As a dog lover and participant in animal welfare, including dog and horse rescue, all my adult life – yes, I’ve had my problems with indiscriminate breeding both nationally and locally, particularly with pet owners in our neighborhoods who, in Vorous’s words, own dogs that they treat “pretty much as lawn ornaments.”
These are the dogs who urgently need protective ordinances and the media time and space that would help bring them about. Fighting to get the 141-year-old Westminster dog show abolished is, in my opinion, a fight that cannot be won, and, also in my opinion, would deprive some 3,000 competitors a doggone good time.
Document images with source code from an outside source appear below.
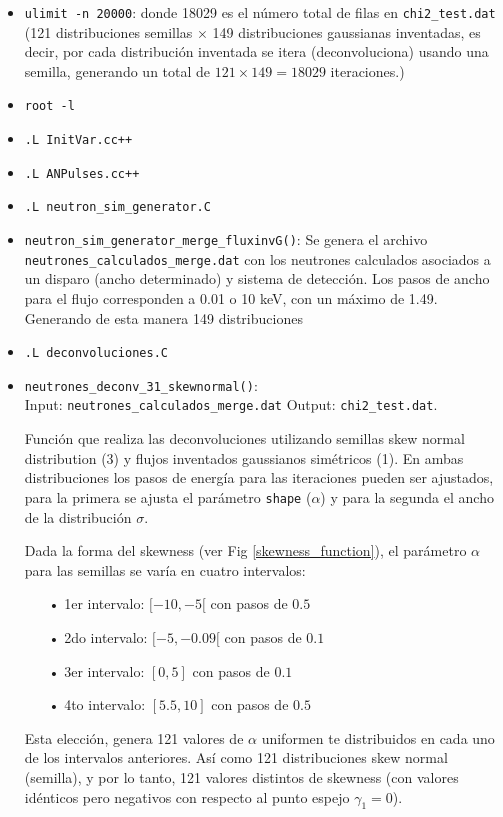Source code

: \documentclass[11pt,letterpaper]{article}
\begin{document}
\begin{itemize}
\item \verb|ulimit -n 20000|: donde 18029  es el número total de filas en \verb|chi2_test.dat| (121 distribuciones semillas $\times$ 149 distribuciones gaussianas inventadas, es decir, por cada distribución inventada se itera (deconvoluciona) usando una semilla, generando un total de $121 \times 149=18029$ iteraciones.)
\item \verb|root -l|
\item \verb|.L InitVar.cc++|
\item \verb|.L ANPulses.cc++|
\item \verb|.L neutron_sim_generator.C|
\item \verb|neutron_sim_generator_merge_fluxinvG()|: Se genera el archivo \verb|neutrones_calculados_merge.dat| con los neutrones calculados asociados a un disparo (ancho determinado) y sistema de detección. Los pasos de ancho para el flujo corresponden a 0.01 o 10 keV, con un máximo de 1.49. Generando de esta manera 149 distribuciones
\item \verb|.L deconvoluciones.C|
\item \verb|neutrones_deconv_31_skewnormal()|: \\
Input: \verb|neutrones_calculados_merge.dat| Output:  \verb|chi2_test.dat|.

Función que realiza las deconvoluciones utilizando semillas skew normal distribution (3) y flujos inventados gaussianos simétricos (1). En ambas distribuciones los pasos de energía para las iteraciones pueden ser ajustados, para la primera se ajusta el parámetro \verb|shape| ($\alpha$) y para la segunda el ancho de la distribución $\sigma$.
 
Dada la forma del skewness (ver Fig \ref{skewness_function}), el parámetro $\alpha$ para las semillas se varía en cuatro intervalos:

\begin{itemize}
\item[•] 1er intervalo: $[-10,-5[$ con pasos de $0.5$
\item[•] 2do intervalo: $[-5,-0.09[$ con pasos de $0.1$
\item[•] 3er intervalo: $[0,5]$ con pasos de $0.1$
\item[•] 4to intervalo: $[5.5,10]$ con pasos de $0.5$
\end{itemize}

Esta elección, genera 121 valores de $\alpha$ uniformen te distribuidos en cada uno de los intervalos anteriores. Así como 121 distribuciones skew normal (semilla), y por lo tanto, 121 valores distintos de skewness (con valores idénticos pero negativos con respecto al punto espejo $\gamma_1 = 0$).


\end{itemize}
\end{document}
Also in the “Post”, on Feb. 17, a reporter/dog lover, Karin Brulliard, wrote she grew up with Siberian huskies and was assigned to her first-ever dog show by the Post. She saw no particular problem with Westminster, although her priorities, too, were with “homeless dogs who would love to snack on” the treats offered the show dogs.
Back to Vorous, my colleague Roger Bianchini reported on her representations to the Warren County Board of Supervisors last week, as did other print media. Reading between all the lines, I hope the BOS – and, hopefully, the Town of Front Royal – will give her proposals a more than cursory look.
For example, County Attorney Dan Witten opined that, in regard to extreme cold weather, “it’s extremely hard to write an ordinance that encompasses all (the) different breeds.”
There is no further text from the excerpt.